Continuous improvement is a not just the mark of a good school, but something all organisations and, indeed, individuals ought to strive for. To do so, we must be willing to learn from mistakes, continuously evaluate decisions in light of how they have impacted on performance, and adjust our strategies, where necessary, as a result.
For that reason, the sarcastic assertion that “hindsight is a wonderful thing” really gets my goat. Hindsight is indeed the most wonderful thing if we are willing to learn from the past; to look back and recognise that, despite our best intentions, we got it wrong.
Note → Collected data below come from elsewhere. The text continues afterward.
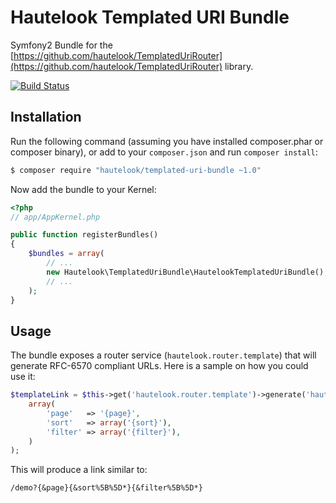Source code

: Hautelook Templated URI Bundle
==============================

Symfony2 Bundle for the [https://github.com/hautelook/TemplatedUriRouter](https://github.com/hautelook/TemplatedUriRouter)
library.

[![Build Status](https://secure.travis-ci.org/hautelook/TemplatedUriBundle.png?branch=master)](https://travis-ci.org/hautelook/TemplatedUriBundle)

## Installation

Run the following command (assuming you have installed composer.phar or composer binary),
or add to your `composer.json` and run `composer install`:

```bash
$ composer require "hautelook/templated-uri-bundle ~1.0"
```

Now add the bundle to your Kernel:

```php
<?php
// app/AppKernel.php

public function registerBundles()
{
    $bundles = array(
        // ...
        new Hautelook\TemplatedUriBundle\HautelookTemplatedUriBundle(),
        // ...
    );
}
```

## Usage

The bundle exposes a router service (`hautelook.router.template`) that will generate RFC-6570 compliant URLs.
Here is a sample on how you could use it:

```php
$templateLink = $this->get('hautelook.router.template')->generate('hautelook_demo_route',
    array(
        'page'   => '{page}',
        'sort'   => array('{sort}'),
        'filter' => array('{filter}'),
    )
);
```

This will produce a link similar to:

```
/demo?{&page}{&sort%5B%5D*}{&filter%5B%5D*}
```

[RFC-6570]: https://tools.ietf.org/html/rfc6570
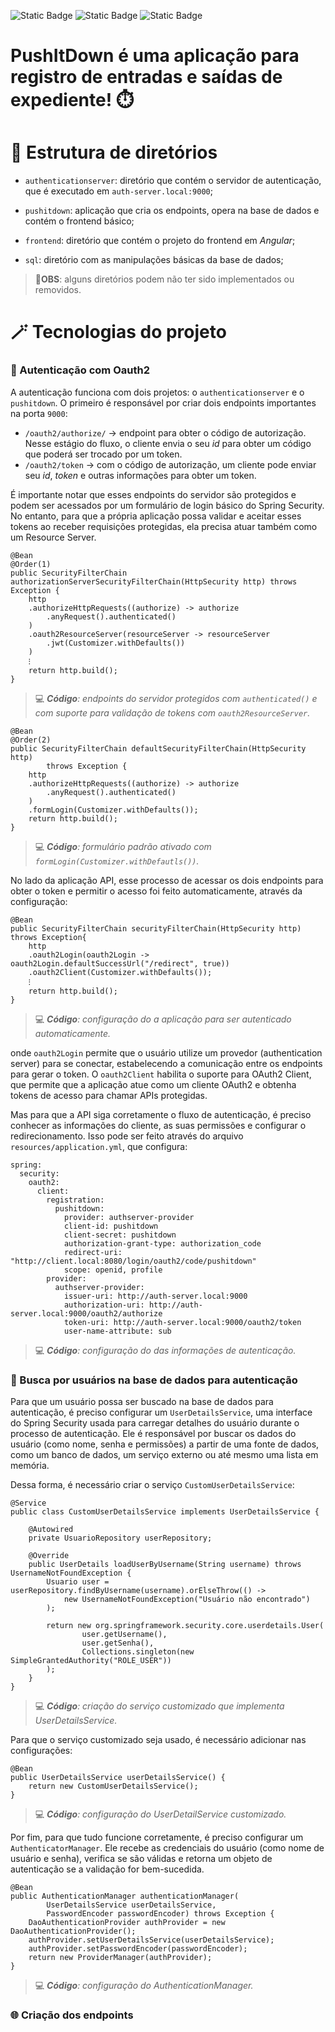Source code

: ![Static Badge](https://img.shields.io/badge/SpringBoot-3.4.3-lightgray?logoColor=blue&logoSize=blue&labelColor=orange&color=gray)
![Static Badge](https://img.shields.io/badge/Angular-19.2.1-lightgray?logoColor=blue&logoSize=blue&labelColor=darkred&color=gray)
![Static Badge](https://img.shields.io/badge/PostgreSQL-17.2-lightgray?logoColor=blue&logoSize=blue&labelColor=yellow&color=gray)

# PushItDown é uma aplicação para registro de entradas e saídas de expediente! ⏱️

# 📁 Estrutura de diretórios

* `authenticationserver`: diretório que contém o servidor de autenticação, que é executado em `auth-server.local:9000`;

* `pushitdown`: aplicação que cria os endpoints, opera na base de dados e contém o frontend básico;

* `frontend`: diretório que contém o projeto do frontend em *Angular*;

* `sql`: diretório com as manipulações básicas da base de dados;

> **📢OBS**: alguns diretórios podem não ter sido implementados ou removidos.

# 🪄 Tecnologias do projeto

### 👤 Autenticação com Oauth2

A autenticação funciona com dois projetos: o `authenticationserver` e o `pushitdown`. O primeiro é responsável por criar dois endpoints importantes na porta `9000`:

* `/oauth2/authorize/` -> endpoint para obter o código de autorização. Nesse estágio do fluxo, o cliente envia o seu *id* para obter um código que poderá ser trocado por um token.
* `/oauth2/token` -> com o código de autorização, um cliente pode enviar seu *id*, *token* e outras informações para obter um token.

É importante notar que esses endpoints do servidor são protegidos e podem ser acessados por um formulário de login básico do Spring Security. No entanto, para que a própria aplicação possa validar e aceitar esses tokens ao receber requisições protegidas, ela precisa atuar também como um Resource Server.


```
@Bean
@Order(1)
public SecurityFilterChain authorizationServerSecurityFilterChain(HttpSecurity http) throws Exception {
    http
    .authorizeHttpRequests((authorize) -> authorize
        .anyRequest().authenticated()
    )
    .oauth2ResourceServer(resourceServer -> resourceServer
        .jwt(Customizer.withDefaults())
    )
    ⁝
    return http.build();
}
```
> 💻 ***Código**: endpoints do servidor protegidos com `authenticated()` e com suporte para validação de tokens com `oauth2ResourceServer`.*

```
@Bean
@Order(2)
public SecurityFilterChain defaultSecurityFilterChain(HttpSecurity http)
        throws Exception {
    http
    .authorizeHttpRequests((authorize) -> authorize
        .anyRequest().authenticated()
    )
    .formLogin(Customizer.withDefaults());
    return http.build();
}
```
> 💻 ***Código**: formulário padrão ativado com `formLogin(Customizer.withDefautls())`.*

No lado da aplicação API, esse processo de acessar os dois endpoints para obter o token e permitir o acesso foi feito automaticamente, através da configuração:

```
@Bean
public SecurityFilterChain securityFilterChain(HttpSecurity http) throws Exception{
    http
    .oauth2Login(oauth2Login -> oauth2Login.defaultSuccessUrl("/redirect", true))
    .oauth2Client(Customizer.withDefaults());
    ⁝
    return http.build();
}
```
> 💻 ***Código**: configuração do a aplicação para ser autenticado automaticamente.*

onde `oauth2Login` permite que o usuário utilize um provedor (authentication server) para se conectar, estabelecendo a comunicação entre os endpoints para gerar o token. O `oauth2Client` habilita o suporte para OAuth2 Client, que permite que a aplicação atue como um cliente OAuth2 e obtenha tokens de acesso para chamar APIs protegidas.

Mas para que a API siga corretamente o fluxo de autenticação, é preciso conhecer as informações do cliente, as suas permissões e configurar o redirecionamento. Isso pode ser feito através do arquivo `resources/application.yml`, que configura:

```
spring:
  security:
    oauth2:
      client:
        registration:
          pushitdown:
            provider: authserver-provider
            client-id: pushitdown
            client-secret: pushitdown
            authorization-grant-type: authorization_code
            redirect-uri: "http://client.local:8080/login/oauth2/code/pushitdown"
            scope: openid, profile
        provider:
          authserver-provider:
            issuer-uri: http://auth-server.local:9000
            authorization-uri: http://auth-server.local:9000/oauth2/authorize
            token-uri: http://auth-server.local:9000/oauth2/token
            user-name-attribute: sub
```
> 💻 ***Código**: configuração do das informações de autenticação.*

### 🎲 Busca por usuários na base de dados para autenticação

Para que um usuário possa ser buscado na base de dados para autenticação, é preciso configurar um `UserDetailsService`, uma interface do Spring Security usada para carregar detalhes do usuário durante o processo de autenticação. Ele é responsável por buscar os dados do usuário (como nome, senha e permissões) a partir de uma fonte de dados, como um banco de dados, um serviço externo ou até mesmo uma lista em memória.

Dessa forma, é necessário criar o serviço `CustomUserDetailsService`:


```
@Service
public class CustomUserDetailsService implements UserDetailsService {

    @Autowired
    private UsuarioRepository userRepository;

    @Override
    public UserDetails loadUserByUsername(String username) throws UsernameNotFoundException {
        Usuario user = userRepository.findByUsername(username).orElseThrow(() ->
            new UsernameNotFoundException("Usuário não encontrado")
        );

        return new org.springframework.security.core.userdetails.User(
                user.getUsername(),
                user.getSenha(),
                Collections.singleton(new SimpleGrantedAuthority("ROLE_USER"))
        );
    }
}
```
> 💻 ***Código**: criação do serviço customizado que implementa UserDetailsService.*

Para que o serviço customizado seja usado, é necessário adicionar nas configurações:

```
@Bean
public UserDetailsService userDetailsService() {
    return new CustomUserDetailsService();
}
```
> 💻 ***Código**: configuração do UserDetailService customizado.*

Por fim, para que tudo funcione corretamente, é preciso configurar um `AuthenticatorManager`. Ele recebe as credenciais do usuário (como nome de usuário e senha), verifica se são válidas e retorna um objeto de autenticação se a validação for bem-sucedida.

```
@Bean
public AuthenticationManager authenticationManager(
        UserDetailsService userDetailsService,
        PasswordEncoder passwordEncoder) throws Exception {
    DaoAuthenticationProvider authProvider = new DaoAuthenticationProvider();
    authProvider.setUserDetailsService(userDetailsService);
    authProvider.setPasswordEncoder(passwordEncoder);
    return new ProviderManager(authProvider);
}
```
> 💻 ***Código**: configuração do AuthenticationManager.*

### 🌐 Criação dos endpoints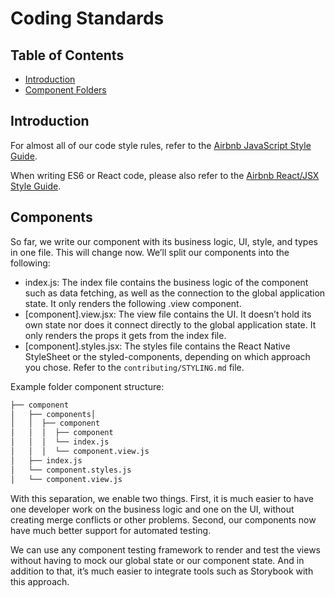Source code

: # Coding Standards

## Table of Contents

- [Introduction](#introduction)
- [Component Folders](#components)

## Introduction

For almost all of our code style rules, refer to the [Airbnb JavaScript Style Guide](https://github.com/airbnb/javascript).

When writing ES6 or React code, please also refer to the [Airbnb React/JSX Style Guide](https://github.com/airbnb/javascript/tree/master/react).

## Components

So far, we write our component with its business logic, UI, style, and types in one file. This will change now. We’ll split our components into the following:

- index.js: The index file contains the business logic of the component such as data fetching, as well as the connection to the global application state. It only renders the following .view component.
- [component].view.jsx: The view file contains the UI. It doesn’t hold its own state nor does it connect directly to the global application state. It only renders the props it gets from the index file.
- [component].styles.jsx: The styles file contains the React Native StyleSheet or the styled-components, depending on which approach you chose. Refer to the `contributing/STYLING.md` file.

Example folder component structure:

```bash
├── component
│   ├── components│
│   │  ├── component
│   │  │  ├── component
│   │  │  └── index.js
│   │  │  └── component.view.js
│   ├── index.js
│   └── component.styles.js
│   └── component.view.js
```

With this separation, we enable two things. First, it is much easier to have one developer work on the business logic and one on the UI, without creating merge conflicts or other problems. Second, our components now have much better support for automated testing.

We can use any component testing framework to render and test the views without having to mock our global state or our component state. And in addition to that, it’s much easier to integrate tools such as Storybook with this approach.
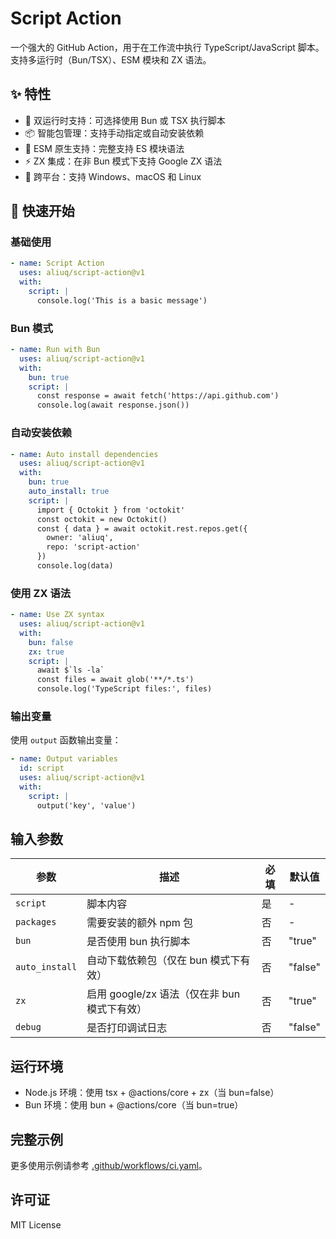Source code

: # Script Action

一个强大的 GitHub Action，用于在工作流中执行 TypeScript/JavaScript 脚本。支持多运行时（Bun/TSX）、ESM 模块和 ZX 语法。

## ✨ 特性

- 🚀 双运行时支持：可选择使用 Bun 或 TSX 执行脚本
- 📦 智能包管理：支持手动指定或自动安装依赖
- 🔧 ESM 原生支持：完整支持 ES 模块语法
- ⚡ ZX 集成：在非 Bun 模式下支持 Google ZX 语法
- 🌈 跨平台：支持 Windows、macOS 和 Linux

## 🚀 快速开始

### 基础使用

```yaml
- name: Script Action
  uses: aliuq/script-action@v1
  with:
    script: |
      console.log('This is a basic message')
```

### Bun 模式

```yaml
- name: Run with Bun
  uses: aliuq/script-action@v1
  with:
    bun: true
    script: |
      const response = await fetch('https://api.github.com')
      console.log(await response.json())
```

### 自动安装依赖

```yaml
- name: Auto install dependencies
  uses: aliuq/script-action@v1
  with:
    bun: true
    auto_install: true
    script: |
      import { Octokit } from 'octokit'
      const octokit = new Octokit()
      const { data } = await octokit.rest.repos.get({
        owner: 'aliuq',
        repo: 'script-action'
      })
      console.log(data)
```

### 使用 ZX 语法

```yaml
- name: Use ZX syntax
  uses: aliuq/script-action@v1
  with:
    bun: false
    zx: true
    script: |
      await $`ls -la`
      const files = await glob('**/*.ts')
      console.log('TypeScript files:', files)
```

### 输出变量

使用 `output` 函数输出变量：

```yaml
- name: Output variables
  id: script
  uses: aliuq/script-action@v1
  with:
    script: |
      output('key', 'value')
```

## 输入参数

| 参数 | 描述 | 必填 | 默认值 |
|------|------|------|--------|
| `script` | 脚本内容 | 是 | - |
| `packages` | 需要安装的额外 npm 包 | 否 | - |
| `bun` | 是否使用 bun 执行脚本 | 否 | "true" |
| `auto_install` | 自动下载依赖包（仅在 bun 模式下有效） | 否 | "false" |
| `zx` | 启用 google/zx 语法（仅在非 bun 模式下有效） | 否 | "true" |
| `debug` | 是否打印调试日志 | 否 | "false" |

## 运行环境

- Node.js 环境：使用 tsx + @actions/core + zx（当 bun=false）
- Bun 环境：使用 bun + @actions/core（当 bun=true）

## 完整示例

更多使用示例请参考 [.github/workflows/ci.yaml](.github/workflows/ci.yaml)。

## 许可证

MIT License
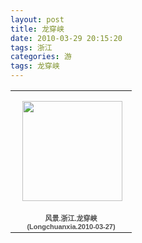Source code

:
 ```yaml
---
layout: post
title: 龙穿峡
date: 2010-03-29 20:15:20
tags: 浙江
categories: 游
tags: 龙穿峡
---
```

<table style="width:194px;"><tr><td align="center" style="height:194px;background:url(https://picasaweb.google.com/s/c/transparent_album_background.gif) no-repeat left"><a href="https://picasaweb.google.com/100176428078475760122/Longchuanxia20100327?authuser=0&feat=embedwebsite"><img src="https://lh5.googleusercontent.com/-vCAVwq0sFjQ/TV_xpb7FT1E/AAAAAAAAAOg/L0HCQdR23Is/s160-c/Longchuanxia20100327.jpg" width="160" height="160" style="margin:1px 0 0 4px;"></a></td></tr><tr><td style="text-align:center;font-family:arial,sans-serif;font-size:11px"><a href="https://picasaweb.google.com/100176428078475760122/Longchuanxia20100327?authuser=0&feat=embedwebsite" style="color:#4D4D4D;font-weight:bold;text-decoration:none;">风景.浙江.龙穿峡(Longchuanxia.2010-03-27)</a></td></tr></table>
And so here we are, in the second half of the first term of the third consecutive academic year to be impacted by Covid. Education, which is so often stated as being the top priority of ministers, remains in a complicated and worrying position.
“The exams come round quicker than you think and policy makers should be reminded of this, urgently.”
Where many are calling for mask mandates, vaccination roll-outs and the re-introduction of measures which should, arguably, never have been repealed, I wish to open up a discussion on exams 2022. As we remind our students every year, the exams come round quicker than you think and policy makers should be reminded of this, urgently.
In 2020, when education moved online and exams were cancelled, the system of assessment that was pieced together led to a chaotic summer. The algorithm was a calamity and questions were raised over consistency. Despite this, it was forgivable (in the main part) as the situation was unprecedented. In 2021, however, it was not. We knew how the virus was behaving, we knew that lockdowns remained possible and we knew that it was highly unlikely that students would be able to sit in an examination hall safely, let alone have covered the necessary material in order to prepare for the challenge.
“An alternative plan must be devised and communicated, to replace exams, if they are unable to go ahead.”
What resulted was a second year of assessment based on the judgement of schools and while it was better than the year before, it was put together too late, applying too much pressure on students and schools. It could have been formulated at a much earlier stage, as a “Plan B” option, enabling schools to gather the required data over time whilst continuing to prepare students for exams. As the spring lockdown of 2021 rolled on, it was abundantly clear that those exams would never take place yet the guidance over how assessment would be handled was not made clear until the early summer.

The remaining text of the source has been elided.